The task: Please reproduce all of the entries exactly, without omitting any.

Data for analysis:

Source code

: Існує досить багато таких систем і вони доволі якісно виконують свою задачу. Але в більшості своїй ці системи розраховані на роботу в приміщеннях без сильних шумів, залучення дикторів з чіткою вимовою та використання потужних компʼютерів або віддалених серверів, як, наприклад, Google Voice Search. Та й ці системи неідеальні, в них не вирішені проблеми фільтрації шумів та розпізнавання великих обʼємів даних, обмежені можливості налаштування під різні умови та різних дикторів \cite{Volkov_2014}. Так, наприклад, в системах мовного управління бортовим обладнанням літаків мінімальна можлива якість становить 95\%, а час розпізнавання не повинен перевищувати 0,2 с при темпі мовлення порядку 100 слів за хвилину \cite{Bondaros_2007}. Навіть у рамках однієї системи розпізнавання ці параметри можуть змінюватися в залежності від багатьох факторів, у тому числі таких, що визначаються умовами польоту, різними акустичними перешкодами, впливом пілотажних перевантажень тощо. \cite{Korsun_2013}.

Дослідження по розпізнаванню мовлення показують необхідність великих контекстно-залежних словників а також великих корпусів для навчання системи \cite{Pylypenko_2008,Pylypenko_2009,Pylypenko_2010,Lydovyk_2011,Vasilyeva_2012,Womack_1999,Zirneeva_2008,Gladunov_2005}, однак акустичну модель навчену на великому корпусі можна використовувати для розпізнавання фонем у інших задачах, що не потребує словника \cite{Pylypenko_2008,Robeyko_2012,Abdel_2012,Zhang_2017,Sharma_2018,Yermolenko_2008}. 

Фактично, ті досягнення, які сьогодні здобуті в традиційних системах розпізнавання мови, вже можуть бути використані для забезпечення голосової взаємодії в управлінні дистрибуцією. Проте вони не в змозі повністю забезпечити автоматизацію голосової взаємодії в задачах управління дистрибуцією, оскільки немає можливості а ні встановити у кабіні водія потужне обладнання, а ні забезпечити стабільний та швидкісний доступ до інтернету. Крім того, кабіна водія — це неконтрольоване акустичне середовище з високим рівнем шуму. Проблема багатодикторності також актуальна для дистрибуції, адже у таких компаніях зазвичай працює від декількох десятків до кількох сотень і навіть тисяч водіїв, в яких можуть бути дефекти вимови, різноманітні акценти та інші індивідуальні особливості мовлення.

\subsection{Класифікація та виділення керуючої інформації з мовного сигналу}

Solution to the exercise:
Source code

: Існує досить багато таких систем і вони доволі якісно виконують свою задачу. Але в більшості своїй ці системи розраховані на роботу в приміщеннях без сильних шумів, залучення дикторів з чіткою вимовою та використання потужних компʼютерів або віддалених серверів, як, наприклад, Google Voice Search. Та й ці системи неідеальні, в них не вирішені проблеми фільтрації шумів та розпізнавання великих обʼємів даних, обмежені можливості налаштування під різні умови та різних дикторів \cite{Volkov_2014}. Так, наприклад, в системах мовного управління бортовим обладнанням літаків мінімальна можлива якість становить 95\%, а час розпізнавання не повинен перевищувати 0,2 с при темпі мовлення порядку 100 слів за хвилину \cite{Bondaros_2007}. Навіть у рамках однієї системи розпізнавання ці параметри можуть змінюватися в залежності від багатьох факторів, у тому числі таких, що визначаються умовами польоту, різними акустичними перешкодами, впливом пілотажних перевантажень тощо. \cite{Korsun_2013}.

Дослідження по розпізнаванню мовлення показують необхідність великих контекстно-залежних словників а також великих корпусів для навчання системи \cite{Pylypenko_2008,Pylypenko_2009,Pylypenko_2010,Lydovyk_2011,Vasilyeva_2012,Womack_1999,Zirneeva_2008,Gladunov_2005}, однак акустичну модель навчену на великому корпусі можна використовувати для розпізнавання фонем у інших задачах, що не потребує словника \cite{Pylypenko_2008,Robeyko_2012,Abdel_2012,Zhang_2017,Sharma_2018,Yermolenko_2008}. 

Фактично, ті досягнення, які сьогодні здобуті в традиційних системах розпізнавання мови, вже можуть бути використані для забезпечення голосової взаємодії в управлінні дистрибуцією. Проте вони не в змозі повністю забезпечити автоматизацію голосової взаємодії в задачах управління дистрибуцією, оскільки немає можливості а ні встановити у кабіні водія потужне обладнання, а ні забезпечити стабільний та швидкісний доступ до інтернету. Крім того, кабіна водія — це неконтрольоване акустичне середовище з високим рівнем шуму. Проблема багатодикторності також актуальна для дистрибуції, адже у таких компаніях зазвичай працює від декількох десятків до кількох сотень і навіть тисяч водіїв, в яких можуть бути дефекти вимови, різноманітні акценти та інші індивідуальні особливості мовлення.

\subsection{Класифікація та виділення керуючої інформації з мовного сигналу}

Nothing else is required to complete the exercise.